# [Extracted records]
◆ ◆ ◆ ◆ ◆

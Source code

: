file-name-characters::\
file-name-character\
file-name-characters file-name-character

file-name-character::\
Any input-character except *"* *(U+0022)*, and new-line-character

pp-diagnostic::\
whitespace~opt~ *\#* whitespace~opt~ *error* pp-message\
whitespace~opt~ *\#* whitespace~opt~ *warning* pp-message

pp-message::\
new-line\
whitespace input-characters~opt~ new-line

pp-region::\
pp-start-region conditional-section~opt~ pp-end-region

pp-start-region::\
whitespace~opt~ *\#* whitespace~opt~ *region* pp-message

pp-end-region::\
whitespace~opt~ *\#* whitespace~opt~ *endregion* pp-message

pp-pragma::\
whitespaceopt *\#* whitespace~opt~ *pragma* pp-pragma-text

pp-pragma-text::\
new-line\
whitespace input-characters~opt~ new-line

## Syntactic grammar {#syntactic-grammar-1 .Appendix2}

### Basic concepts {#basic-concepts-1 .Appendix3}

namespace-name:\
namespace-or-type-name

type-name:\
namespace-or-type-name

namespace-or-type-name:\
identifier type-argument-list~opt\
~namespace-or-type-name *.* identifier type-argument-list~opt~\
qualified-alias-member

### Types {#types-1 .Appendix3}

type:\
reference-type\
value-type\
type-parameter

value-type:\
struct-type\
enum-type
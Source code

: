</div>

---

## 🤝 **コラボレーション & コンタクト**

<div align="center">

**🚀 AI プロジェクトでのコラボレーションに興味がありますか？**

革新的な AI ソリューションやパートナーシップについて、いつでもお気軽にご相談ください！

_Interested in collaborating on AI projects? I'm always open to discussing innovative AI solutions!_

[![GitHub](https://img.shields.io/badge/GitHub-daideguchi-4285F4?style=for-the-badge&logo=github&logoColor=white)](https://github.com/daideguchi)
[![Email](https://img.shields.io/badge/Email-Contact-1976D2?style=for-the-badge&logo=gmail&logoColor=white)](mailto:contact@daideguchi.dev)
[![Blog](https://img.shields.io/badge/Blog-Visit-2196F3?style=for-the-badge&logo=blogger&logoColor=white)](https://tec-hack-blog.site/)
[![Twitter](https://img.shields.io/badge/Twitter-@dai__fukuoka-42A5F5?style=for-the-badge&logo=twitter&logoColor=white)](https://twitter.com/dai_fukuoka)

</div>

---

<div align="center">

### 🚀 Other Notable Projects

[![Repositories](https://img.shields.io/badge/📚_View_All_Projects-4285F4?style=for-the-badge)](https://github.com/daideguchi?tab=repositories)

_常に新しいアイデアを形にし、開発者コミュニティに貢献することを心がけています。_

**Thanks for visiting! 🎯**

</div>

◆ ◆ ◆ ◆ ◆

Your task is to copy each line of the material that contains the word "characters".

# [Solution to the exercise]
:file-name-characters::\
file-name-characters file-name-character
whitespace input-characters~opt~ new-line
whitespace input-characters~opt~ new-line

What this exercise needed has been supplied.